こういうタイミングでこういうものが出てくるのかと思った。
30年前に亡くなった父が描いた実家の設計図。
立面図
当時、私の住んでいた場所はまだ周りがたんぼばかりで、
変わったデザインの家はとても目立っていたが、
当時の僕にはそれがちょっと自慢でもあった。
構造図
間柱や筋違の位置まできっちり書いてある。
妙な形をしているので、構造計算を綿密にした感じが窺える。
内部の構造を書いた図面。
当たり前だけど当時、CADはない。
複雑なデザインを図面に落とし込むのは大変だったと思う。
それにしても細かい。
父はとても神経質な人だった。
でももしかしたら、その細かさは職業病だったのかもしれない。
僕がこの仕事をして3年位経った時、
自分の大まかさからお客様にご迷惑を掛けてしまったことが重なり、
『今のままの自分ではダメだ。
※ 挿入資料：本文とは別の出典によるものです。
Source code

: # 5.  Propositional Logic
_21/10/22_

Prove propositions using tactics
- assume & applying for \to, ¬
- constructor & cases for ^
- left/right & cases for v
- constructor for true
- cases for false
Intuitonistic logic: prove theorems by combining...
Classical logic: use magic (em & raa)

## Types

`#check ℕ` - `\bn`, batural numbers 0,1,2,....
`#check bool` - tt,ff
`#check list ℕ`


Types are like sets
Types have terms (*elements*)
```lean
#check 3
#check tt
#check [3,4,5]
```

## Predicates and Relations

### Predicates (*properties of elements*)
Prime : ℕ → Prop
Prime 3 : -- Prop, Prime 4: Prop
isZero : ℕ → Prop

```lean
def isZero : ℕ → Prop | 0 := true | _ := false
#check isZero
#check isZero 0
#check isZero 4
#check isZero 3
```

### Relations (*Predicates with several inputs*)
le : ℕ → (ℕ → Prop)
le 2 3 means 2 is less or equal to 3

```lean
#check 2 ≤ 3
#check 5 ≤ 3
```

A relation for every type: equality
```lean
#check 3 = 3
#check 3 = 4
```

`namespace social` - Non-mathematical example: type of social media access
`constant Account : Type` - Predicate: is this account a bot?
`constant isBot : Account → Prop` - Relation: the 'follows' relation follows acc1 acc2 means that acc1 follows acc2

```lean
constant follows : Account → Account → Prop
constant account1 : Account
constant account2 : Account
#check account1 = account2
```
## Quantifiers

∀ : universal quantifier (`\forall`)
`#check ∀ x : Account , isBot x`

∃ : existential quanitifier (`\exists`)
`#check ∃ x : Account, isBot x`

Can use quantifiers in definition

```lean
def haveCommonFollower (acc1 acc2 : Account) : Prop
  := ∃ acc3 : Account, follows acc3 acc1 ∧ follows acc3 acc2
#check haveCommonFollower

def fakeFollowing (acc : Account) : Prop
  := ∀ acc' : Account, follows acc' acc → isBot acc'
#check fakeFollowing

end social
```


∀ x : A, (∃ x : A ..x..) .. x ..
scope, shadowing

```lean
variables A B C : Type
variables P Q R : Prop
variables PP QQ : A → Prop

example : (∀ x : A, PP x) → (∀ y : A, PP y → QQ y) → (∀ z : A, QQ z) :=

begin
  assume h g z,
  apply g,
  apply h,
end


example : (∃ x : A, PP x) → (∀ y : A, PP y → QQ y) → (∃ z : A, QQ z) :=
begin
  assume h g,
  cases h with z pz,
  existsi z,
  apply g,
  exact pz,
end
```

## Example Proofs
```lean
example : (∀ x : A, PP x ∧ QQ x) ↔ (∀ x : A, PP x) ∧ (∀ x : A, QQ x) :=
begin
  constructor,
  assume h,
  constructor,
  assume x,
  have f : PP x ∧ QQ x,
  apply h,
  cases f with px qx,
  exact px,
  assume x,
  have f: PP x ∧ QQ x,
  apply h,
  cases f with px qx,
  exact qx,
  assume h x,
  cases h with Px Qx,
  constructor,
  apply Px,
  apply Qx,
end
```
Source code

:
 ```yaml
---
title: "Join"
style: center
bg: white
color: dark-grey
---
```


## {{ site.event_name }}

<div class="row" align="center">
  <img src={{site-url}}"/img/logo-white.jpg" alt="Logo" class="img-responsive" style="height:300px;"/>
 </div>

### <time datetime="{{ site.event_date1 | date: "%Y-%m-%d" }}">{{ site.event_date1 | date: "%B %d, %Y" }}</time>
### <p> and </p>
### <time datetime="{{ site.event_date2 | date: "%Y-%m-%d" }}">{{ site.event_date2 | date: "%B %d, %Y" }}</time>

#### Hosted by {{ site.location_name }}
自分の性格を変えよう』と思った。
時々同業者から、『サイトーさんは細かいよね』と言われるが、
実は元々そうだった訳ではない。
母から父の意外な一面を聞く度に、もしかしたら父も同じだったのかもしれないと思った。
図面にまぎれて入っていた小さな紙。
見覚えがある。
中2階を支える柱を受けていた金物だ。
特注したものだったのか。
平面図
子供室(男2)という文字を見た時、
不覚にもボロボロと泣いてしまった。
思春期に反抗するだけして、17才で永遠に別れることになった。
中学の時、将来はバイクの整備士になりたくて工業高校へ行きたいと困らせた。
父は高校を卒業して専門学校へ行けと言った。
高校2年の進路希望表には、整備士の専門学校と書いた。
亡くなる前、『大学へ行け』と父に言われていなかったら、
自分の人生は変わっていただろう。
そして今、同じように家に関わる仕事をしている。
記憶がおぼろげだったので母に聞いてみた。
『家を建てたのって昭和何年?』
『あなたが小学校1年の時じゃない?』
僕が17才の時に父は56才。
6歳の時ということは45才だ。
そして今、僕は46才。
でも、勝ってるとか負けてるとか、それは特にどっちでも良かった。
(おそらく負けてるけど)
父と社会人として話す機会は無いと思っていたから、
それが何だかとても嬉しかったのだ。